For years, many women were told the formula was simple: lighter weights, higher reps, repeat. Three sets of 12 became gym culture’s default setting. But for countless women entering their late 30s and 40s, something frustrating started happening — the workouts that once shaped their bodies suddenly stopped working.
The issue, experts say, may have less to do with effort and more to do with hormones.
Why the Old Workout Formula Changes With Age
As women move through their mid-30s and beyond, natural shifts in estrogen and progesterone begin affecting how the body responds to exercise. Energy changes. Recovery changes. Muscle-building changes too.
That is why many fitness professionals are now encouraging women to rethink traditional strength training routines. Instead of endless repetitions with lighter weights, the focus is shifting toward heavier resistance and lower rep ranges designed to build strength and preserve lean muscle.

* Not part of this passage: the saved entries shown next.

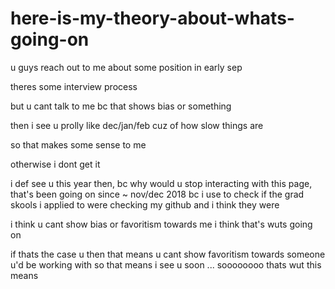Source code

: # here-is-my-theory-about-whats-going-on

u guys reach out to me about some position in early sep

theres some interview process

but u cant talk to me bc that shows bias or something

then i see u prolly like dec/jan/feb cuz of how slow things are

so that makes some sense to me

otherwise i dont get it

i def see u this year then, bc why would u stop interacting with this page, that's been going on since ~ nov/dec 2018 bc i use to check if the grad skools i applied to were checking my github and i think they were

i think u cant show bias or favoritism towards me i think that's wuts going on

if thats the case u then that means u cant show favoritism towards someone u'd be working with so that means i see u soon ... soooooooo thats wut this means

The concept sounds intimidating at first. Heavy lifting still carries outdated stereotypes for many women, especially in places where cardio-focused fitness remains more popular. But trainers say the goal is not bodybuilding. It is longevity.
Strength as a Form of Protection
Lean muscle plays a bigger role in health than many people realise. It supports metabolism, protects joints, improves balance, and helps maintain independence later in life. Building strength can also help women better manage weight fluctuations that often appear during hormonal changes.
In gyms across Accra and other urban centres, more women are quietly embracing resistance training for exactly this reason. Instead of spending an hour doing repetitive movements with light dumbbells, some are choosing shorter, more intense sessions focused on power-based exercises.
The method is simple: fewer repetitions, heavier weights, better form.
A woman who could comfortably press a lighter weight 12 times may now be encouraged to choose a heavier set she can lift six times with effort while maintaining proper technique. The shift challenges the muscles differently and stimulates strength gains more effectively.
Rethinking What Fitness Looks Like
There is also a psychological shift happening. Women are beginning to see strength not as something masculine, but as something deeply practical and empowering.
The strongest image of wellness today is no longer about shrinking the body. It is about building one capable of carrying children, climbing stairs without pain, travelling comfortably, and staying active well into older age.
And for many women, that journey begins with picking up a heavier weight than they thought they could handle.